-- Data records follows --

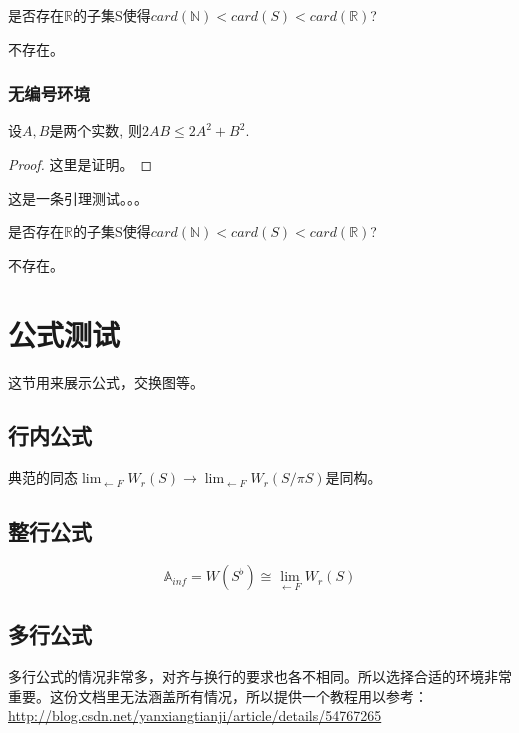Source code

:\begin{problem}[连续统假设]是否存在$\mathbb{R}$的子集S使得$card(\mathbb{N})<card(S)<card(\mathbb{R})$?
\end{problem}
\begin{solution}
    不存在。
\end{solution}

\subsubsection{无编号环境}

\begin{theorem*}

    设$A,B$是两个实数, 则$2AB\leq 2 A^2+B^2$.
    
\end{theorem*}

\begin{proof}
    这里是证明。
\end{proof}

\begin{lemma*}[Nakayama引理]
    这是一条引理测试。。。
\end{lemma*}

\begin{problem*}[连续统假设]是否存在$\mathbb{R}$的子集S使得$card(\mathbb{N})<card(S)<card(\mathbb{R})$?
\end{problem*}
\begin{solution}
    不存在。
\end{solution}

\section{公式测试}这节用来展示公式，交换图等。
 
\subsection{行内公式}
典范的同态$\lim_{\leftarrow F} W_r(S)\rightarrow \lim_{\leftarrow F} W_r(S/\pi S )$是同构。

\subsection{整行公式}
$$\mathbb{A}_{inf}=W(S^\flat)\cong \lim_{\leftarrow F} W_r(S)$$

\subsection{多行公式}
\begin{sloppypar}
多行公式的情况非常多，对齐与换行的要求也各不相同。所以选择合适的环境非常重要。这份文档里无法涵盖所有情况，所以提供一个教程用以参考：\url{http://blog.csdn.net/yanxiangtianji/article/details/54767265}
\end{sloppypar}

-- Data records concluded --

▶ **Exercise goal**: A faithful, complete copy of the entries is required, without the pictures.

▶ **Problem solution**:
Source code

:\begin{problem}[连续统假设]是否存在$\mathbb{R}$的子集S使得$card(\mathbb{N})<card(S)<card(\mathbb{R})$?
\end{problem}
\begin{solution}
    不存在。
\end{solution}

\subsubsection{无编号环境}

\begin{theorem*}

    设$A,B$是两个实数, 则$2AB\leq 2 A^2+B^2$.
    
\end{theorem*}

\begin{proof}
    这里是证明。
\end{proof}

\begin{lemma*}[Nakayama引理]
    这是一条引理测试。。。
\end{lemma*}

\begin{problem*}[连续统假设]是否存在$\mathbb{R}$的子集S使得$card(\mathbb{N})<card(S)<card(\mathbb{R})$?
\end{problem*}
\begin{solution}
    不存在。
\end{solution}

\section{公式测试}这节用来展示公式，交换图等。
 
\subsection{行内公式}
典范的同态$\lim_{\leftarrow F} W_r(S)\rightarrow \lim_{\leftarrow F} W_r(S/\pi S )$是同构。

\subsection{整行公式}
$$\mathbb{A}_{inf}=W(S^\flat)\cong \lim_{\leftarrow F} W_r(S)$$

\subsection{多行公式}
\begin{sloppypar}
多行公式的情况非常多，对齐与换行的要求也各不相同。所以选择合适的环境非常重要。这份文档里无法涵盖所有情况，所以提供一个教程用以参考：\url{http://blog.csdn.net/yanxiangtianji/article/details/54767265}
\end{sloppypar}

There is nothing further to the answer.